→ **PROBLEM TO SOLVE**: Examine each line of the data, and copy the ones containing "السي".

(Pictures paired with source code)
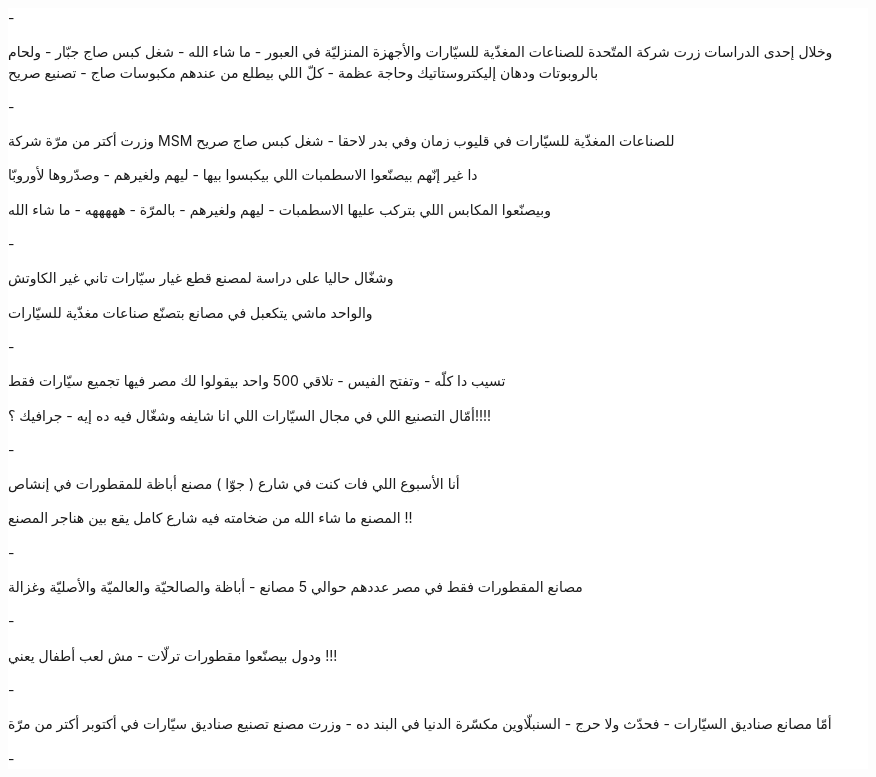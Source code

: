 \-

وخلال إحدى الدراسات زرت شركة المتّحدة للصناعات المغذّية
للسيّارات والأجهزة المنزليّة في العبور - ما شاء الله - شغل كبس صاج جبّار -
ولحام بالروبوتات ودهان إليكتروستاتيك وحاجة عظمة - كلّ اللي بيطلع من عندهم
مكبوسات صاج - تصنيع صريح

\-

وزرت أكتر من مرّة شركة MSM
للصناعات المغذّية للسيّارات في قليوب زمان وفي بدر لاحقا -
شغل كبس صاج صريح

دا غير إنّهم بيصنّعوا الاسطمبات اللي بيكبسوا بيها - ليهم
ولغيرهم - وصدّروها لأوروبّا

وبيصنّعوا المكابس اللي بتركب عليها الاسطمبات - ليهم
ولغيرهم - بالمرّة - هههههه - ما شاء الله

\-

وشغّال حاليا على دراسة لمصنع قطع غيار سيّارات تاني غير
الكاوتش

والواحد ماشي يتكعبل في مصانع بتصنّع صناعات مغذّية
للسيّارات

\-

تسيب دا كلّه - وتفتح الفيس - تلاقي 500 واحد بيقولوا لك
مصر فيها تجميع سيّارات فقط

أمّال التصنيع اللي في مجال السيّارات اللي انا شايفه وشغّال
فيه ده إيه - جرافيك ؟!!!!

\-

أنا الأسبوع اللي فات كنت في شارع ( جوّا ) مصنع أباظة
للمقطورات في إنشاص

المصنع ما شاء الله من ضخامته فيه شارع كامل يقع بين هناجر
المصنع !!

\-

مصانع المقطورات فقط في مصر عددهم حوالي 5 مصانع - أباظة
والصالحيّة والعالميّة والأصليّة وغزالة

\-

ودول بيصنّعوا مقطورات ترلّات - مش لعب أطفال يعني
!!!

\-

أمّا مصانع صناديق السيّارات - فحدّث ولا حرج - السنبلّاوين
مكسّرة الدنيا في البند ده - وزرت مصنع تصنيع صناديق سيّارات في أكتوبر أكتر
من مرّة

\-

→ **TASK OUTPUT**:
أمّال التصنيع اللي في مجال السيّارات اللي انا شايفه وشغّال
أمّا مصانع صناديق السيّارات - فحدّث ولا حرج - السنبلّاوين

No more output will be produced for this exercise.